Mikhail Gromov, the Jay Gould Professor of Mathematics at the Courant Institute of Mathematical Sciences, has been elected as a foreign member to the Fellowship of the Royal Society, the oldest scientific academy in continuous existence.
“Mikhail Gromov ranks among the most deeply original mathematicians of our time,” the London-based Society said in announcing Gromov’s election. “His remarkable insight and unorthodox viewpoints have redefined whole areas of mathematics, most notably the subject of geometric group theory.”
Gromov has been recognized as a founder of the field of global symplectic geometry, an outgrowth of classical Hamiltonian mechanics, which describes the motion of particles. Symplectic geometry has application to many areas, including mathematical physics, dynamical systems, and low-dimensional topology, with the potential for discovering and understanding new conserved quantities, such as energy or momentum, that don’t change as a system evolves over time.

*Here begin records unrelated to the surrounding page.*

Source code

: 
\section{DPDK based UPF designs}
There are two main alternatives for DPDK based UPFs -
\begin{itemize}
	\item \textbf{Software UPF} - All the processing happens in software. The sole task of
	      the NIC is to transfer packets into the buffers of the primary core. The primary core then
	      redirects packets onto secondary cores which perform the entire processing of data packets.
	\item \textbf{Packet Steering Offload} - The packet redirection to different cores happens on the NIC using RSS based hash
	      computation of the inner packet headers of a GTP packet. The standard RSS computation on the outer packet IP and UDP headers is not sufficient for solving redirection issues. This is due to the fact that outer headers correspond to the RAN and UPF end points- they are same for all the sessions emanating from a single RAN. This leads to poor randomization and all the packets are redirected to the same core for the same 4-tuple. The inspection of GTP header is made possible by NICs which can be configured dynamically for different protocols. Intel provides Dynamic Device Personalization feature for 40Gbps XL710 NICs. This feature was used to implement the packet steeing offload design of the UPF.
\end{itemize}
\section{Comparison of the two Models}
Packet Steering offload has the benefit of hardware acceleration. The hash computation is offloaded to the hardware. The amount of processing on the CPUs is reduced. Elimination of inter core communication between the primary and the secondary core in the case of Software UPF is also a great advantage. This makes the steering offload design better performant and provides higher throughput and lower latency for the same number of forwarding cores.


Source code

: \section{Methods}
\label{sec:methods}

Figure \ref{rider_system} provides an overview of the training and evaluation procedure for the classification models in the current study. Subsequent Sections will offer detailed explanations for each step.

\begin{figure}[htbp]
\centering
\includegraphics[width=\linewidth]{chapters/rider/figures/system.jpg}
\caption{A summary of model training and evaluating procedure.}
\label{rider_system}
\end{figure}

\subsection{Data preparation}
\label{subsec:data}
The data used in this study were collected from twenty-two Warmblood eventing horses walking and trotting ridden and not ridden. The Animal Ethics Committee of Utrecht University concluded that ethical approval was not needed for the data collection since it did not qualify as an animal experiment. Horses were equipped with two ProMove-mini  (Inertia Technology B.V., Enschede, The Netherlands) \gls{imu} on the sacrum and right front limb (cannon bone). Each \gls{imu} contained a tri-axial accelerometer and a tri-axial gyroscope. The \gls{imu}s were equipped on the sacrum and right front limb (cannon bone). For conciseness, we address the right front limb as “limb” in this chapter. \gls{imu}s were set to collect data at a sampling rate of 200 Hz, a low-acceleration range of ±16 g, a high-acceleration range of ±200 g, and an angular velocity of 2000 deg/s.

Gromov, who also has an appointment at France’s Institut des Hautes Etudes Scientifiques, was awarded the 2009 Abel Prize in Mathematics by the Norwegian Academy of Science and Letters. His other distinguished international awards include the Kyoto Prize in Basic Sciences (2002), the Balzan Prize (1999), the Leroy P. Steele Prize (1997), the Lobatchewski Medal (1997), and the Wolf Prize (1993). He is also a foreign member of the U.S. National Academy of Sciences and of the American Academy of Arts and Sciences as well as a member of l’Académie française de Sciences.
The Royal Society’s fellows and foreign members have included Isaac Newton, Charles Darwin, Ernest Rutherford, Albert Einstein, Dorothy Hodgkin, Francis Crick, James Watson, and Stephen Hawking. There are approximately 1,500 Fellows and Foreign Members, including more than 70 Nobel Laureates.